Once he was accustomed to the noises, the team practised backing Kimchi into the treadmill, getting his hoofs wet as it filled with water, and walking out. Pinto also used a hoist (typically used to help support large dogs with back or neck issues) to hold a sling on Kimchi’s hind limbs, which helped to support him as the team cleaned and wrapped his hoofs to prepare for the treadmill, and to assist him with backing in to the therapeutic device.
He soon progressed to full sessions on the treadmill with water up to his chest. The team used laser, acupuncture and massage to help relax the sore muscles he’d been using to shift his weight throughout his recovery. They also used cavalettis, passive range of motion and underwater treadmill walking to help increase the flexion in his hock.
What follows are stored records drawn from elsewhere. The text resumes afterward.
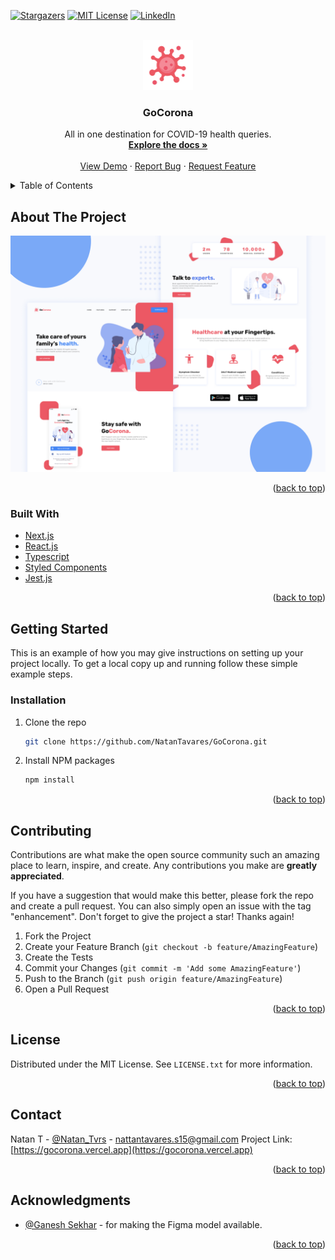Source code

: <div id="top"></div>

[![Stargazers][stars-shield]][stars-url]
[![MIT License][license-shield]][license-url]
[![LinkedIn][linkedin-shield]][linkedin-url]

<br />
<div align="center">
  <a href="https://github.com/NatanTavares/GoCorona">
    <img src=".docs/logo.svg" alt="Logo" width="80" height="80">
  </a>

  <h3 align="center">GoCorona</h3>

  <p align="center">
    All in one destination for COVID-19 health queries.
    <br />
    <a href="https://github.com/NatanTavares/GoCorona"><strong>Explore the docs »</strong></a>
    <br />
    <br />
    <a href="https://github.com/NatanTavares/GoCorona">View Demo</a>
    ·
    <a href="https://github.com/NatanTavares/GoCorona/issues">Report Bug</a>
    ·
    <a href="https://github.com/NatanTavares/GoCorona/issues">Request Feature</a>
  </p>
</div>

<details>
  <summary>Table of Contents</summary>
  <ol>
    <li>
      <a href="#about-the-project">About The Project</a>
      <ul>
        <li><a href="#built-with">Built With</a></li>
      </ul>
    </li>
    <li>
      <a href="#getting-started">Getting Started</a>
      <ul>
        <li><a href="#installation">Installation</a></li>
      </ul>
    </li>
    <li><a href="#contributing">Contributing</a></li>
    <li><a href="#license">License</a></li>
    <li><a href="#contact">Contact</a></li>
    <li><a href="#acknowledgments">Acknowledgments</a></li>
  </ol>
</details>

## About The Project

[![GoCorona][product-screenshot]](https://example.com)

<p align="right">(<a href="#top">back to top</a>)</p>

### Built With

- [Next.js](https://nextjs.org/)
- [React.js](https://reactjs.org/)
- [Typescript](https://www.typescriptlang.org/)
- [Styled Components](https://styled-components.com/)
- [Jest.js](https://jestjs.io/)

<p align="right">(<a href="#top">back to top</a>)</p>

## Getting Started

This is an example of how you may give instructions on setting up your project locally.
To get a local copy up and running follow these simple example steps.

### Installation

1. Clone the repo
   ```sh
   git clone https://github.com/NatanTavares/GoCorona.git
   ```
2. Install NPM packages
   ```sh
   npm install
   ```

<p align="right">(<a href="#top">back to top</a>)</p>

## Contributing

Contributions are what make the open source community such an amazing place to learn, inspire, and create. Any contributions you make are **greatly appreciated**.

If you have a suggestion that would make this better, please fork the repo and create a pull request. You can also simply open an issue with the tag "enhancement".
Don't forget to give the project a star! Thanks again!

1. Fork the Project
2. Create your Feature Branch (`git checkout -b feature/AmazingFeature`)
3. Create the Tests
4. Commit your Changes (`git commit -m 'Add some AmazingFeature'`)
5. Push to the Branch (`git push origin feature/AmazingFeature`)
6. Open a Pull Request

<p align="right">(<a href="#top">back to top</a>)</p>

## License

Distributed under the MIT License. See `LICENSE.txt` for more information.

<p align="right">(<a href="#top">back to top</a>)</p>

## Contact

Natan T - [@Natan_Tvrs](https://twitter.com/Natan_Tvrs) - nattantavares.s15@gmail.com
Project Link: [https://gocorona.vercel.app](https://gocorona.vercel.app)

<p align="right">(<a href="#top">back to top</a>)</p>

## Acknowledgments

- [@Ganesh Sekhar](https://dribbble.com/ganeshsekhar) - for making the Figma model available.

<p align="right">(<a href="#top">back to top</a>)</p>

[stars-shield]: https://img.shields.io/github/stars/NatanTavares/GoCorona.svg?style=for-the-badge
[stars-url]: https://github.com/NatanTavares/GoCorona/stargazers
[license-shield]: https://img.shields.io/github/license/NatanTavares/GoCorona?style=for-the-badge
[license-url]: https://github.com/NatanTavares/GoCorona/blob/main/LICENSE
[linkedin-shield]: https://img.shields.io/badge/-LinkedIn-black.svg?style=for-the-badge&logo=linkedin&colorB=555
[linkedin-url]: https://www.linkedin.com/in/natan-tavares/
[product-screenshot]: .docs/product-screenshot.jpg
“By the second week of rehabilitation, we were measuring the range of motion in his hock, and it was changing day to day,” says Pinto, adding that Kimchi took all of the new experiences in stride. The same oversized personality that got Kimchi in trouble also played a big role in his recovery.
“He’s such a tenacious little dirtbag,” says Leier, laughing. “If it wasn’t for his big personality, I don’t think he would have recovered. He never went off his food, he never broke out in a cold sweat. [He just said], okay, now I’m a guy with a cast.”
Carmalt agrees: “I think it was a huge factor in his case … [it was] to the point where Dr. Tucker could issue a voice command and he knew they were about to lift him up or carry him or move him in a particular manner. He is also not a high-strung horse. He looked after himself, which is very important.”
Success stories such as Kimchi’s case are always a team effort — from an owner with the resources to try for recovery, to a patient with the right disposition and patience, to a veterinary team with the skills and resources of a medical referral centre behind them.
“They were so, so good to me,” says Leier. “They really helped me in understanding the overall process; they were very good about going through all the information with me — the good, the bad, the ugly.”
“One of the first things I tell students is that the only time you really lose is when you don’t try,” adds Carmalt. “In this case, the owner … gave us the option to be as creative as we could possibly be, and utilize a team as big as we needed.”
“I think I always would have regretted not trying,” says Leier, who brought Kimchi home on Feb. 20. “He’s got a little hitch in his step. But we have some therapy exercises to work on. In a year’s time, it’ll be interesting to see where he’s at.”